The problem with playlists is that I get sick of them. Sure, I might be in a 'Lounge' mood for awhile, but life needs to be more surprising. Even the 'My Top Rated' list gets a bit old from time to time. So, this week I've tried a new approach. Instead of just working out what I feel like, I've given myself parameters. I'm working through my entire iTunes Library alphabetically. And the level of weirdness has been kicked up a notch.
I usually like to listen to a mix of songs rather than an album, so I'm changing that for starters. I'm working through the artists sorted by first letter, and taking in an entire album at a time. Here's how it went this week.
Day 1: A is for Augie March, Moo You Bloody Choir
When this came out in 2006-ish I was teaching for the first time and one of the kids in my grade was family friends with the drummer, or something - I can't really remember and maybe the kid wasn't in my grade, but it was primarily for that reason that I purchased the album. Tracks like One Crowded Hour became quite popular but I really liked The Cold Acre when I was listening this week. It was good to listen to after a long time between hearings, moody and chilled and a little bit angst-y in a really unthreatening kind of way. Good for the start of the week.
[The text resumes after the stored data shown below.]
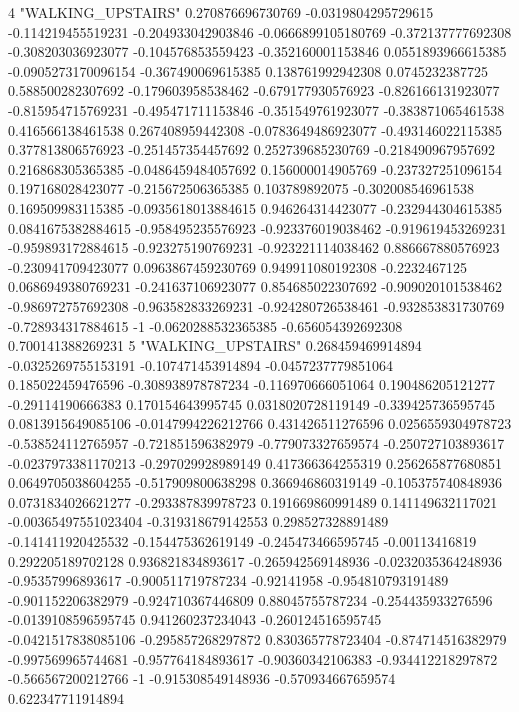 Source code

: 4 "WALKING_UPSTAIRS" 0.270876696730769 -0.0319804295729615 -0.114219455519231 -0.204933042903846 -0.0666899105180769 -0.372137777692308 -0.308203036923077 -0.104576853559423 -0.352160001153846 0.0551893966615385 -0.0905273170096154 -0.367490069615385 0.138761992942308 0.0745232387725 0.588500282307692 -0.179603958538462 -0.679177930576923 -0.826166131923077 -0.815954715769231 -0.495471711153846 -0.351549761923077 -0.383871065461538 0.416566138461538 0.267408959442308 -0.0783649486923077 -0.493146022115385 0.377813806576923 -0.251457354457692 0.252739685230769 -0.218490967957692 0.216868305365385 -0.0486459484057692 0.156000014905769 -0.237327251096154 0.197168028423077 -0.215672506365385 0.103789892075 -0.302008546961538 0.169509983115385 -0.0935618013884615 0.946264314423077 -0.232944304615385 0.0841675382884615 -0.958495235576923 -0.923376019038462 -0.919619453269231 -0.959893172884615 -0.923275190769231 -0.923221114038462 0.886667880576923 -0.230941709423077 0.0963867459230769 0.949911080192308 -0.2232467125 0.0686949380769231 -0.241637106923077 0.854685022307692 -0.909020101538462 -0.986972757692308 -0.963582833269231 -0.924280726538461 -0.932853831730769 -0.728934317884615 -1 -0.0620288532365385 -0.656054392692308 0.700141388269231
5 "WALKING_UPSTAIRS" 0.268459469914894 -0.0325269755153191 -0.107471453914894 -0.0457237779851064 0.185022459476596 -0.308938978787234 -0.116970666051064 0.190486205121277 -0.29114190666383 0.170154643995745 0.0318020728119149 -0.339425736595745 0.0813915649085106 -0.0147994226212766 0.431426511276596 0.0256559304978723 -0.538524112765957 -0.721851596382979 -0.779073327659574 -0.250727103893617 -0.0237973381170213 -0.297029928989149 0.417366364255319 0.256265877680851 0.0649705038604255 -0.517909800638298 0.366946860319149 -0.105375740848936 0.0731834026621277 -0.293387839978723 0.191669860991489 0.141149632117021 -0.00365497551023404 -0.319318679142553 0.298527328891489 -0.141411920425532 -0.154475362619149 -0.245473466595745 -0.00113416819 0.292205189702128 0.936821834893617 -0.265942569148936 -0.0232035364248936 -0.95357996893617 -0.900511719787234 -0.92141958 -0.954810793191489 -0.901152206382979 -0.924710367446809 0.88045755787234 -0.254435933276596 -0.0139108596595745 0.941260237234043 -0.260124516595745 -0.0421517838085106 -0.295857268297872 0.830365778723404 -0.874714516382979 -0.997569965744681 -0.957764184893617 -0.90360342106383 -0.934412218297872 -0.566567200212766 -1 -0.915308549148936 -0.570934667659574 0.622347711914894
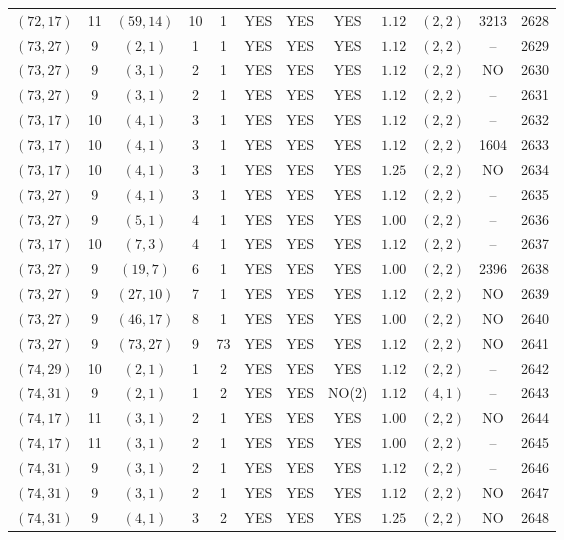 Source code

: \begin{longtable}{|c|c|c|c|c|c|c|c|c|c|c|c|}
$(72,17)$ & 11 & $(59,14)$ & 10 & 1 & YES & YES & YES & $1.12$ & $(2,2)$ & 3213 & 2628\\
$(73,27)$ & 9 & $(2,1)$ & 1 & 1 & YES & YES & YES & $1.12$ & $(2,2)$ & -- & 2629\\
$(73,27)$ & 9 & $(3,1)$ & 2 & 1 & YES & YES & YES & $1.12$ & $(2,2)$ & NO & 2630\\
$(73,27)$ & 9 & $(3,1)$ & 2 & 1 & YES & YES & YES & $1.12$ & $(2,2)$ & -- & 2631\\
$(73,17)$ & 10 & $(4,1)$ & 3 & 1 & YES & YES & YES & $1.12$ & $(2,2)$ & -- & 2632\\
$(73,17)$ & 10 & $(4,1)$ & 3 & 1 & YES & YES & YES & $1.12$ & $(2,2)$ & 1604 & 2633\\
$(73,17)$ & 10 & $(4,1)$ & 3 & 1 & YES & YES & YES & $1.25$ & $(2,2)$ & NO & 2634\\
$(73,27)$ & 9 & $(4,1)$ & 3 & 1 & YES & YES & YES & $1.12$ & $(2,2)$ & -- & 2635\\
$(73,27)$ & 9 & $(5,1)$ & 4 & 1 & YES & YES & YES & $1.00$ & $(2,2)$ & -- & 2636\\
$(73,17)$ & 10 & $(7,3)$ & 4 & 1 & YES & YES & YES & $1.12$ & $(2,2)$ & -- & 2637\\
$(73,27)$ & 9 & $(19,7)$ & 6 & 1 & YES & YES & YES & $1.00$ & $(2,2)$ & 2396 & 2638\\
$(73,27)$ & 9 & $(27,10)$ & 7 & 1 & YES & YES & YES & $1.12$ & $(2,2)$ & NO & 2639\\
$(73,27)$ & 9 & $(46,17)$ & 8 & 1 & YES & YES & YES & $1.00$ & $(2,2)$ & NO & 2640\\
$(73,27)$ & 9 & $(73,27)$ & 9 & 73 & YES & YES & YES & $1.12$ & $(2,2)$ & NO & 2641\\
$(74,29)$ & 10 & $(2,1)$ & 1 & 2 & YES & YES & YES & $1.12$ & $(2,2)$ & -- & 2642\\
$(74,31)$ & 9 & $(2,1)$ & 1 & 2 & YES & YES & NO(2) & $1.12$ & $(4,1)$ & -- & 2643\\
$(74,17)$ & 11 & $(3,1)$ & 2 & 1 & YES & YES & YES & $1.00$ & $(2,2)$ & NO & 2644\\
$(74,17)$ & 11 & $(3,1)$ & 2 & 1 & YES & YES & YES & $1.00$ & $(2,2)$ & -- & 2645\\
$(74,31)$ & 9 & $(3,1)$ & 2 & 1 & YES & YES & YES & $1.12$ & $(2,2)$ & -- & 2646\\
$(74,31)$ & 9 & $(3,1)$ & 2 & 1 & YES & YES & YES & $1.12$ & $(2,2)$ & NO & 2647\\
$(74,31)$ & 9 & $(4,1)$ & 3 & 2 & YES & YES & YES & $1.25$ & $(2,2)$ & NO & 2648\\

\end{longtable}
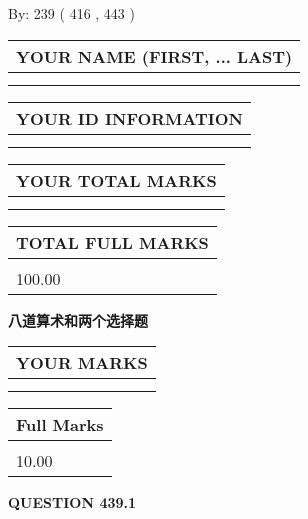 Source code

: \documentclass{ctexart}
\begin{document}
   
\hspace{1.0in} By: 
 239 ( 416 ,  443 )
   
   
   
   
\newpage 
\setcounter{page}{ 
   439001 } 
   
   
   
   
\noindent\begin{tabular}{|l|}
\hline
YOUR NAME (FIRST, ... LAST)  \\
\hline
 \\ 
 \\ 
\hline
\end{tabular}
\hspace{0.05in} \begin{tabular}{|l|}
\hline
 YOUR   ID   INFORMATION  \\
\hline
 \\ 
 \\ 
\hline
\end{tabular}
   
   
\vspace{0.2in}\noindent\begin{tabular}{|l|}
\hline
YOUR TOTAL MARKS  \\
\hline
 \\ 
 \\ 
\hline
\end{tabular}
\hspace{0.05in} \begin{tabular}{|l|}
\hline
TOTAL FULL MARKS  \\
\hline
 \\ 
100.00 \\
\hline
\end{tabular}
   
   
 \vspace{0.2in}
{\LARGE {\textbf{ 八道算术和两个选择题}}}
   
   
  
\vspace{0.2in}
  
\noindent\begin{tabular}{|l|}
\hline
 YOUR MARKS  \\
\hline
 \\ 
 \\ 
\hline
\end{tabular}
\hspace{0.05in} \begin{tabular}{|l|}
\hline
 Full Marks  \\
\hline
 \\ 
10.00 \\
\hline
\end{tabular}
{\textbf{\Large{QUESTION
439.1 
}}}
  
\end{document}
Day 2: B is for The Bee Gees, The Very Best of the Bee Gees
I won't deny it was tempting to just stop at The Beatles or Bryan Ferry, but as mentioned above, I'm giving you the no-pretensions version of this process. I will also admit that I really dislike the early stuff where the boys sound too earnest and clean cut, with the faux-folksy feel of tracks like World. Respecting that the Bee Gees were an amazingly prolific song writing force in music history I confess I'm more a Jive Talkin' kind of girl. You can take the girl out of the seventies but DON'T EVEN TRY TO TAKE THE SEVENTIES OUT OF THE GIRL. It's my birthright, and Night Fever is the consequence.
Day 3: C is for Carole King, Tapestry
I know, I'm getting all retrospective here, but the choices were limited. Plus I really couldn't stomach Coldplay, and that's all Gwyneth's fault. Carole King is fantastic because her singing register is exactly the same as mine, so when she belts out Natural Woman I'm not competing on an Aretha Franklin scale and the high notes are within my reach. Plus there are so many great songs on this album - I Feel the Earth Move, It's Too Late and the aching Will You Still Love Me Tomorrow? which was co-written by Carole but originally recorded by The Shirelles. Plus it's pretty much her and a piano, so it's raw and really honest. No artifice. Love it.
That's as far as I've got at this stage but I'm at a point where I can't wait to see what comes up next. But there's no cheating - no planning ahead of time. I'm not even thinking about the letter 'D' and what's in my library. Or 'E', or 'F'...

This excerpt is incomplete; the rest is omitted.